= WORK INSTRUCTIONS =
Look through the data below and work out how many lines contain the string "DoubleRoom". Give the number alone.

Saved data entries:

*** Block opens ***

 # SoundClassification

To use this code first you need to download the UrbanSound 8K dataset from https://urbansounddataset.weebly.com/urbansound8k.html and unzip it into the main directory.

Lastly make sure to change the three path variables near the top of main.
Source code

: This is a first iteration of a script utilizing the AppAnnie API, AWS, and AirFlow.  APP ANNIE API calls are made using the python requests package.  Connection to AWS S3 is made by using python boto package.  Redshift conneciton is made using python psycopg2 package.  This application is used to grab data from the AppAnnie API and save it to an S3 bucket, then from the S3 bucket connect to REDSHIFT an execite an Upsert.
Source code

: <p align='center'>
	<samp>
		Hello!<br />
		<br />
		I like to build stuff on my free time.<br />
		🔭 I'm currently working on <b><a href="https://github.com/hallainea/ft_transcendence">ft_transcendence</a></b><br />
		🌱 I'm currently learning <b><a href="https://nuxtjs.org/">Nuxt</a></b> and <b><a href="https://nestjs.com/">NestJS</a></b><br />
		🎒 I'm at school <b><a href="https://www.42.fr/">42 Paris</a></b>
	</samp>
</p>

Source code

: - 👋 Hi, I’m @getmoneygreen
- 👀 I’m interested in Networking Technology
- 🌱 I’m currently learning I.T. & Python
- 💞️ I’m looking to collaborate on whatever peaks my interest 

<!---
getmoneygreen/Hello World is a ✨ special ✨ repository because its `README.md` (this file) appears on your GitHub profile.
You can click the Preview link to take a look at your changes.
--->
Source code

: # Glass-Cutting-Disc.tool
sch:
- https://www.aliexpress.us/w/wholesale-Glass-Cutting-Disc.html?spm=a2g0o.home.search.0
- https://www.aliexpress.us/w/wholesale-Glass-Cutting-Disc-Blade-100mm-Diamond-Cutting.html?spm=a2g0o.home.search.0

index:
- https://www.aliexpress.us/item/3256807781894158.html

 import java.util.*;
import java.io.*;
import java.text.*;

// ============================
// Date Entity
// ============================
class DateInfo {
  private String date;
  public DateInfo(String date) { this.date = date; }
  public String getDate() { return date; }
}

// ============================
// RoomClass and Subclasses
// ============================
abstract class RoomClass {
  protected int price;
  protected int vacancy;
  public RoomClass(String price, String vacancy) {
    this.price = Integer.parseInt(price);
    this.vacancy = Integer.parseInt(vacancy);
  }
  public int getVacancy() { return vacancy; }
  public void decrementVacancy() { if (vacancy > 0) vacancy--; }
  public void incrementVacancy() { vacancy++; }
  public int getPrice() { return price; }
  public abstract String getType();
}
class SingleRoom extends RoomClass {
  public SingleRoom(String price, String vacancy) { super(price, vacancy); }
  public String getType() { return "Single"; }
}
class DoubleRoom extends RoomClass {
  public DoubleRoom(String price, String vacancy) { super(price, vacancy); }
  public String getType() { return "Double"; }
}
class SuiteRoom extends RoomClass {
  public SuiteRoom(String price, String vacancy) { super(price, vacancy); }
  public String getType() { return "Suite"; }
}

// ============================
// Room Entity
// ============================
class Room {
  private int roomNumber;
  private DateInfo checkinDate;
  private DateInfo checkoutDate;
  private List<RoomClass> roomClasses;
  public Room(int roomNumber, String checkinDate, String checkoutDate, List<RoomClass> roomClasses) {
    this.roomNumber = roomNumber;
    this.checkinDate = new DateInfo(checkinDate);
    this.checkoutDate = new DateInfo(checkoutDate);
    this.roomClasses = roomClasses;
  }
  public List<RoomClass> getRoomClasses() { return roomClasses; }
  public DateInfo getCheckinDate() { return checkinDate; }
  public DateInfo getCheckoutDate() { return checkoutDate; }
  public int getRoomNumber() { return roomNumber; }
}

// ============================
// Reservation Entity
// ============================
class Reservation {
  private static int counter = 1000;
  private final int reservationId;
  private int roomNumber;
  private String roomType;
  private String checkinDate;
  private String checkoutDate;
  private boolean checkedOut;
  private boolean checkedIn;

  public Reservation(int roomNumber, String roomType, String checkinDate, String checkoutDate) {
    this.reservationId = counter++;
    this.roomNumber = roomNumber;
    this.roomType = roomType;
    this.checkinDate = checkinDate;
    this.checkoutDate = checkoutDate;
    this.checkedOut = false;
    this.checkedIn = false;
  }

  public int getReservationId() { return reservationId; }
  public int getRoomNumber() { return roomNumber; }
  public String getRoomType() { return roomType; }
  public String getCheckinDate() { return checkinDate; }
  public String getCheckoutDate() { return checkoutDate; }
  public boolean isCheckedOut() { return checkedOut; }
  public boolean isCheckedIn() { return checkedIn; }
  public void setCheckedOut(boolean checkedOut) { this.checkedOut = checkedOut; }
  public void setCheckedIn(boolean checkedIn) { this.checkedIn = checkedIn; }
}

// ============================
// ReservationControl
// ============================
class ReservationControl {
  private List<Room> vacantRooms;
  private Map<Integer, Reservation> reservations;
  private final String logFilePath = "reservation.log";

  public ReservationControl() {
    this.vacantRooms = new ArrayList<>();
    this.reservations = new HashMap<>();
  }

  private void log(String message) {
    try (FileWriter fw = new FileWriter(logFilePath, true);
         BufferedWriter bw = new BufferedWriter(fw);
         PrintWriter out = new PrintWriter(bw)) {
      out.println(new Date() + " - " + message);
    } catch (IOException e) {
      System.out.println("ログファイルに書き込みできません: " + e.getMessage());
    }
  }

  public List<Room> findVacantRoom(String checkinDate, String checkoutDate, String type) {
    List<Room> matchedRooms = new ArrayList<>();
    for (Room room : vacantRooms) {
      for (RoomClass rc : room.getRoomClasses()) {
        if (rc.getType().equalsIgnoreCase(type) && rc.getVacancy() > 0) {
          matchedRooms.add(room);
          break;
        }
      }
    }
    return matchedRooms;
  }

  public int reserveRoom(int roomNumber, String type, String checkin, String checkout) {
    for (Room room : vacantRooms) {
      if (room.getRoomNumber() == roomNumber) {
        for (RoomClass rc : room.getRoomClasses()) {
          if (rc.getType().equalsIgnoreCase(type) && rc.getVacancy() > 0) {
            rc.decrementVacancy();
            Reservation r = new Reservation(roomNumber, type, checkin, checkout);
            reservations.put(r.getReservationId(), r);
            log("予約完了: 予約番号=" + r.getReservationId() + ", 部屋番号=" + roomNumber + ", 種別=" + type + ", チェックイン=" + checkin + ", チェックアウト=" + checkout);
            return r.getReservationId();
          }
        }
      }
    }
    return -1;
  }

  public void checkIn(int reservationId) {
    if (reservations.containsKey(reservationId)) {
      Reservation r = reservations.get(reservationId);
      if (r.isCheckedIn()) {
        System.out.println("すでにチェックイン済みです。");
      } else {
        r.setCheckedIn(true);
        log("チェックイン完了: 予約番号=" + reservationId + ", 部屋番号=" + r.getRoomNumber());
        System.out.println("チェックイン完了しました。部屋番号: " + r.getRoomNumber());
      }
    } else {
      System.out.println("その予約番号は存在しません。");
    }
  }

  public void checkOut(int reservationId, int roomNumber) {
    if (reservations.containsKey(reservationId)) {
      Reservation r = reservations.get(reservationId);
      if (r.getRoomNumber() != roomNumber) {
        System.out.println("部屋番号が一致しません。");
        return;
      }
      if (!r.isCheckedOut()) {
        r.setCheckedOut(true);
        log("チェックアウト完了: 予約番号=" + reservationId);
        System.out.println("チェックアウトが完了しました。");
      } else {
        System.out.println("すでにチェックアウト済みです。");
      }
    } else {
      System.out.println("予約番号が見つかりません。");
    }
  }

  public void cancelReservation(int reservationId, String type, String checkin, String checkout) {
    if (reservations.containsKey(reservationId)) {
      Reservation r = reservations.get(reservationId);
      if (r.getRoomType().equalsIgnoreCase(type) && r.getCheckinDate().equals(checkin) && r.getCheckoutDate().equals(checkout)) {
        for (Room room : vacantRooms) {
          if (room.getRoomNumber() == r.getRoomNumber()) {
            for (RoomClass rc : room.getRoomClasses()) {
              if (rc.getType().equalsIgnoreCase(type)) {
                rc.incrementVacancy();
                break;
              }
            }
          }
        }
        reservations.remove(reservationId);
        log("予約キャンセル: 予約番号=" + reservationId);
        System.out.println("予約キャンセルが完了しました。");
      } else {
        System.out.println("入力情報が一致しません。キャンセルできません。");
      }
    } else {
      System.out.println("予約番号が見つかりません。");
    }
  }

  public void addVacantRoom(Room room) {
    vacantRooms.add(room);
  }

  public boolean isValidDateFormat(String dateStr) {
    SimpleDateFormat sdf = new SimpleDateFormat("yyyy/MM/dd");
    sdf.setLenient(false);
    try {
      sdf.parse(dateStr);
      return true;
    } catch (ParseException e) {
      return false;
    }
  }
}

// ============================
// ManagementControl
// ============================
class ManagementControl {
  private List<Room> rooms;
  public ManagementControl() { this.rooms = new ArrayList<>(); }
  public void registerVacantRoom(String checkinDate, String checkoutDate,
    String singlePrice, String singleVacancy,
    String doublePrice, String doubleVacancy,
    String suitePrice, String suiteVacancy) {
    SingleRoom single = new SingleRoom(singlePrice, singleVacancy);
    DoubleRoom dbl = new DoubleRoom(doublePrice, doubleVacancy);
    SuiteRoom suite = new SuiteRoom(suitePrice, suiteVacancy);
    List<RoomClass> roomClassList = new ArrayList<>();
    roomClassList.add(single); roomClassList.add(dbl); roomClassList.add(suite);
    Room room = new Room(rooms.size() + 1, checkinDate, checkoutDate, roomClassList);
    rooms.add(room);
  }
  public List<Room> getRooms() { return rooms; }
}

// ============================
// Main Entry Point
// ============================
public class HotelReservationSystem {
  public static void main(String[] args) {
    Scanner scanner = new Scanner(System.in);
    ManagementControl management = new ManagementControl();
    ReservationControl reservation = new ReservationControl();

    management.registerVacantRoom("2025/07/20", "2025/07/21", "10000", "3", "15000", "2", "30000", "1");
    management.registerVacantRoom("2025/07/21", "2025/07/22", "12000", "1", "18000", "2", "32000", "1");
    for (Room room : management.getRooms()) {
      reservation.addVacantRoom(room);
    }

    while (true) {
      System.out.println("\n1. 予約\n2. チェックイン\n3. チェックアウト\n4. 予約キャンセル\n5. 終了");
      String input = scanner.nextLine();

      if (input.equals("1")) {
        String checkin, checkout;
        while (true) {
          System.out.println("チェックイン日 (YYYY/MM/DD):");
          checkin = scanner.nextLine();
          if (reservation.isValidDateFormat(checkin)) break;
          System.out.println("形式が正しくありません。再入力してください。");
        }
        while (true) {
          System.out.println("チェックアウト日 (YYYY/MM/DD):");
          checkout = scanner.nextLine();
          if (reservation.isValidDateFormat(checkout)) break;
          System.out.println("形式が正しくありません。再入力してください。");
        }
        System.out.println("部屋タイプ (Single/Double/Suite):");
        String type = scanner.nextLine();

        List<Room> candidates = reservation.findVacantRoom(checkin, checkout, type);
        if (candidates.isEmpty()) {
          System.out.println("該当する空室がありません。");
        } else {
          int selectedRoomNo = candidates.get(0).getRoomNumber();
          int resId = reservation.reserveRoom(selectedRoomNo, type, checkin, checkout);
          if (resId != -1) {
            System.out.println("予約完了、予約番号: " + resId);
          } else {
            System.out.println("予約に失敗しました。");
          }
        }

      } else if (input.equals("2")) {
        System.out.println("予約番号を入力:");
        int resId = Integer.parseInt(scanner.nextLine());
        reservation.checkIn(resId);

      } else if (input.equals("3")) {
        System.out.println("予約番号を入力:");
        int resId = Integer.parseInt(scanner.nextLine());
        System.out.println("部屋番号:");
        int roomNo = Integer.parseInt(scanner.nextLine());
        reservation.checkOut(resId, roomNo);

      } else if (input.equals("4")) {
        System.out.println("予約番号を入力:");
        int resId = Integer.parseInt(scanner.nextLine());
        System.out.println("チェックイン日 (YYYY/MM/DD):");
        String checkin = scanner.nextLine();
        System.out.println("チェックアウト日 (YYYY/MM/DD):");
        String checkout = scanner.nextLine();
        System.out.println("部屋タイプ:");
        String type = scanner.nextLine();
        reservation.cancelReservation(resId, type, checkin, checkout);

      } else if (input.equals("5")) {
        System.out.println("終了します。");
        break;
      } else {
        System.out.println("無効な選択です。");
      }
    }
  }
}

*** Block closes ***

= TASK ANSWER =
3